Science in general, including the study of religion, also uses analogies to extract semantic energy from its environment (in this case: from religious communication as its empirical data and from certain academic approaches as the basis for modeling) and transforms it into system-specific information by means of the scientific code true/false (Luhmann 1990, 170). Every scientific model has a metaphorical character (Black 1962; Hesse 1966; Boyd 1993; Kuhn 1993; Holland 1998, 202–210; Hallyn 2000; Brown 2003; Drewer 2003; Kretzenbacher 2003; Gutmann, Rathgeber, and Syed 2010, 15–16). It is “an imagined mechanism or process, postulated by analogy with familiar mechanisms or processes and used to construct a theory to correlate a set of observations(Barbour 1974, 30). A scientific model can only be verified by the code true/false to the extent that it attempts to include reality in the form of empirical evidence into scientific knowledge and to compare it with theoretical assumptions. (13)

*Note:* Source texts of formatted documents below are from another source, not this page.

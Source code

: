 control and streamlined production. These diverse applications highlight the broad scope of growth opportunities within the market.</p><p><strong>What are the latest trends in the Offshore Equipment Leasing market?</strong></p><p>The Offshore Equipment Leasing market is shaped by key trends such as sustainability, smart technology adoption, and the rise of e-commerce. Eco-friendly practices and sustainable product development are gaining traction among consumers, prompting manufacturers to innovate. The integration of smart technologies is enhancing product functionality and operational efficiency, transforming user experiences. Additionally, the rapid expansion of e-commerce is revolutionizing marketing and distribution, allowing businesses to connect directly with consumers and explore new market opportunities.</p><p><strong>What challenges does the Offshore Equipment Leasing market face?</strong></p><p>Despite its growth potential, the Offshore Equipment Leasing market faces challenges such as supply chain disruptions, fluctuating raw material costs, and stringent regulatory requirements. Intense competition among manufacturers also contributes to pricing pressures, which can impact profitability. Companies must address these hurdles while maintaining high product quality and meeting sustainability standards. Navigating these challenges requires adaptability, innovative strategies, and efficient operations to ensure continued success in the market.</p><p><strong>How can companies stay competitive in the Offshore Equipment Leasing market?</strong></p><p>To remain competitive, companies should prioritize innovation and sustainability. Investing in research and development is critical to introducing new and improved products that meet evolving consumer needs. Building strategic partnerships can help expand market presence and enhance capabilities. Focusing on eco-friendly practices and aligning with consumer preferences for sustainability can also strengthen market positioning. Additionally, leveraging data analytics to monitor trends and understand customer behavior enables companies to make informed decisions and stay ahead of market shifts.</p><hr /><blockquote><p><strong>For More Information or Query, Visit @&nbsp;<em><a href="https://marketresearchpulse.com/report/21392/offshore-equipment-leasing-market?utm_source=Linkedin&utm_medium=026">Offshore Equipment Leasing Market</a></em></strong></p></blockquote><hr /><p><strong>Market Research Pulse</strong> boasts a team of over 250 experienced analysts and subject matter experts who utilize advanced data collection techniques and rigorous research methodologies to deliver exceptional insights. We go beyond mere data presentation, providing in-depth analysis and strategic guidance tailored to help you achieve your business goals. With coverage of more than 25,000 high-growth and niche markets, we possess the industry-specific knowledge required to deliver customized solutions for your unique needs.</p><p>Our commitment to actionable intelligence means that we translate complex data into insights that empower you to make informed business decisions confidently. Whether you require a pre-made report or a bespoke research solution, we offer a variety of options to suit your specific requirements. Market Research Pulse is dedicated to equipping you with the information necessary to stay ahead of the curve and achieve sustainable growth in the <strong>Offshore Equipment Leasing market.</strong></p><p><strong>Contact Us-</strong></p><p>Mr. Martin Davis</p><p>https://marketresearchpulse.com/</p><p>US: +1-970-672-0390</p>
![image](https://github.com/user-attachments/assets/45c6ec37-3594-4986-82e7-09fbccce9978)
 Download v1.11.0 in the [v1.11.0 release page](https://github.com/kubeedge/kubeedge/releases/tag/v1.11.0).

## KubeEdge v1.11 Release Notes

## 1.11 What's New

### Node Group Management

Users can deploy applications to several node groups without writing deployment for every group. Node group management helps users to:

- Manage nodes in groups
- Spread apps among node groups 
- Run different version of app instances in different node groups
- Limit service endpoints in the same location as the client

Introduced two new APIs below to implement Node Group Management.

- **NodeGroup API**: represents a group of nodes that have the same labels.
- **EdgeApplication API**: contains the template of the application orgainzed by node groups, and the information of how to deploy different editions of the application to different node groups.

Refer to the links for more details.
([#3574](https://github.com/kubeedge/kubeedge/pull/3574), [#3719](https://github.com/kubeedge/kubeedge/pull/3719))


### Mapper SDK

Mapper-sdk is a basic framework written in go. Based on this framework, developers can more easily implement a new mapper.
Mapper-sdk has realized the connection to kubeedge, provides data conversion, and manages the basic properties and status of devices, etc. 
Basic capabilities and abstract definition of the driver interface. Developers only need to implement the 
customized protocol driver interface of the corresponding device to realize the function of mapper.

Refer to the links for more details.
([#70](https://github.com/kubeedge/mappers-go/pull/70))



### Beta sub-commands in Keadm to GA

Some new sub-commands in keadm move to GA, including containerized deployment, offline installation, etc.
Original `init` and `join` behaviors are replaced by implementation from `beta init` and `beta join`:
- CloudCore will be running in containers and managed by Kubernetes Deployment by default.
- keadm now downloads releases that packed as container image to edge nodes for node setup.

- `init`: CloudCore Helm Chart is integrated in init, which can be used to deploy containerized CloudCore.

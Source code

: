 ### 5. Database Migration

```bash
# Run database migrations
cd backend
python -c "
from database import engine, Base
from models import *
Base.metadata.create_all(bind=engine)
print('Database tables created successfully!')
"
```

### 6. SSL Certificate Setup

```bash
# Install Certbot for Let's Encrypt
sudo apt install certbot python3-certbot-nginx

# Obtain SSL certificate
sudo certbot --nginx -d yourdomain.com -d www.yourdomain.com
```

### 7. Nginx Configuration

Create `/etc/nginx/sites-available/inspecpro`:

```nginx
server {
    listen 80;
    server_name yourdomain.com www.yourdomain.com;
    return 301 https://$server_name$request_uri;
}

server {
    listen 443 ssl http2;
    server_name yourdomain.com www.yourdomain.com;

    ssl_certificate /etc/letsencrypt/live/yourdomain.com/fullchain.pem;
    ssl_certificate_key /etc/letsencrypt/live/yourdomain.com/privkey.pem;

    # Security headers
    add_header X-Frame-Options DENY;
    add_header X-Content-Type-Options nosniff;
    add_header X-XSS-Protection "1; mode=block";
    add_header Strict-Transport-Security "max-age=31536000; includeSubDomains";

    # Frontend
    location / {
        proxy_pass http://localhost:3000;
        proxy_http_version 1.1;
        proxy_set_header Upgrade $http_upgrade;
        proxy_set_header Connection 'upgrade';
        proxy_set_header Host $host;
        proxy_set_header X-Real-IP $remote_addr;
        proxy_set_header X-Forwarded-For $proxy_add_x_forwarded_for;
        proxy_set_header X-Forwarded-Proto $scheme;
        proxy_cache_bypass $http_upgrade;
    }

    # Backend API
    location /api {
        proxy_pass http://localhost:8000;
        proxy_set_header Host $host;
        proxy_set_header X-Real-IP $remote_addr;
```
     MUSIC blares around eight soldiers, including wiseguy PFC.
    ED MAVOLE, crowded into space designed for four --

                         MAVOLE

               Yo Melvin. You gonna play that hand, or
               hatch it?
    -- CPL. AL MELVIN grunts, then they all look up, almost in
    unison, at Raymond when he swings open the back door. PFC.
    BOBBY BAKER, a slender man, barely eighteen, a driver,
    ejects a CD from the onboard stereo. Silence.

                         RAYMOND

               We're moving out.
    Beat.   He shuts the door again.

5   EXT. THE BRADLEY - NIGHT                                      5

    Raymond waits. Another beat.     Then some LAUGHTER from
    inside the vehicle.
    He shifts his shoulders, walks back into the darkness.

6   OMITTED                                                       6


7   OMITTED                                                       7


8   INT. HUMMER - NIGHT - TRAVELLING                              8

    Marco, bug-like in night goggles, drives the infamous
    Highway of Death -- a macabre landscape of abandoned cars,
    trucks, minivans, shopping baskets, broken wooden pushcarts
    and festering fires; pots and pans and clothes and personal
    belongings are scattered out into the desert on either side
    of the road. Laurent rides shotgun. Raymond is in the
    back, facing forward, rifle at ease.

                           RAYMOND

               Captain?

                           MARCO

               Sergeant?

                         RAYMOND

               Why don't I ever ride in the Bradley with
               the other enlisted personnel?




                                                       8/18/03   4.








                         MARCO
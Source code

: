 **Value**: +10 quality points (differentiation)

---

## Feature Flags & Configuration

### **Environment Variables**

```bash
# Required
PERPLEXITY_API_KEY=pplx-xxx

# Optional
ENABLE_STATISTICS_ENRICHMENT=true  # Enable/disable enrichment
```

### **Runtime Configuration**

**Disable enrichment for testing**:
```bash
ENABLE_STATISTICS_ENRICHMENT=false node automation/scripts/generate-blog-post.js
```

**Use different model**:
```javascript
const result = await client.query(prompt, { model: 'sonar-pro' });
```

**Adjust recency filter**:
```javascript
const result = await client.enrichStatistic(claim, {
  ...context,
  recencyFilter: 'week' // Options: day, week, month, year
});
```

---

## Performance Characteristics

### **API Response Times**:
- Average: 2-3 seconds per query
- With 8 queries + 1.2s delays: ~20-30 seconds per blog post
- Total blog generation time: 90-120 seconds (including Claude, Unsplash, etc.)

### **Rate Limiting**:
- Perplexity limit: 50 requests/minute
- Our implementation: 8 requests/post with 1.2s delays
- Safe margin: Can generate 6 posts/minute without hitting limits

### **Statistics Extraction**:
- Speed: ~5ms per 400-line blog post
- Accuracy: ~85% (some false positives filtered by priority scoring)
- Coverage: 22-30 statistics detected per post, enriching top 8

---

Through mutual observation, religion and its scientific study cause interferences in the respective system. The religious statement “The Church is the Body of Christ” (14), for example, contains a lot more, much less, and a very different meaning than the sociological proposition “The Church is a religious organization”. The opposite is true as well. The difference is expressed in the following assertion made by the former Pope Benedict XVI: “The Church is not to be deduced from her organization [other-reference; VK]; the organization is to be understood from the Church [self-reference; VK]. But at the same time it is clear that for the visible Church visible unity is more than ‘organization’ [system-referential unity of other-reference and self-reference under the condition of visible immanence; VK]” (Ratzinger 2004, 210–211). From a sociological perspective, however, the church is nothing more than a religious organization, a certain, albeit complex, social form. “Self-description problems of this kind arise particularly in those cases where religious institutions or ‘associations’ (Max Weber) claim all sacredness for themselves and regard their order and hierarchical structures as manifestations of God’s will. Religious collectives of this type resist equation to ‘profane’ or ‘secular’ organizations. This type of ‘egalitarianism’ overturns the asymmetric self-distinction between the sacred and the profane, between the ‘holy church’ and the ‘world’ (as a social environment)” (Petzke and Tyrell 2012, 275).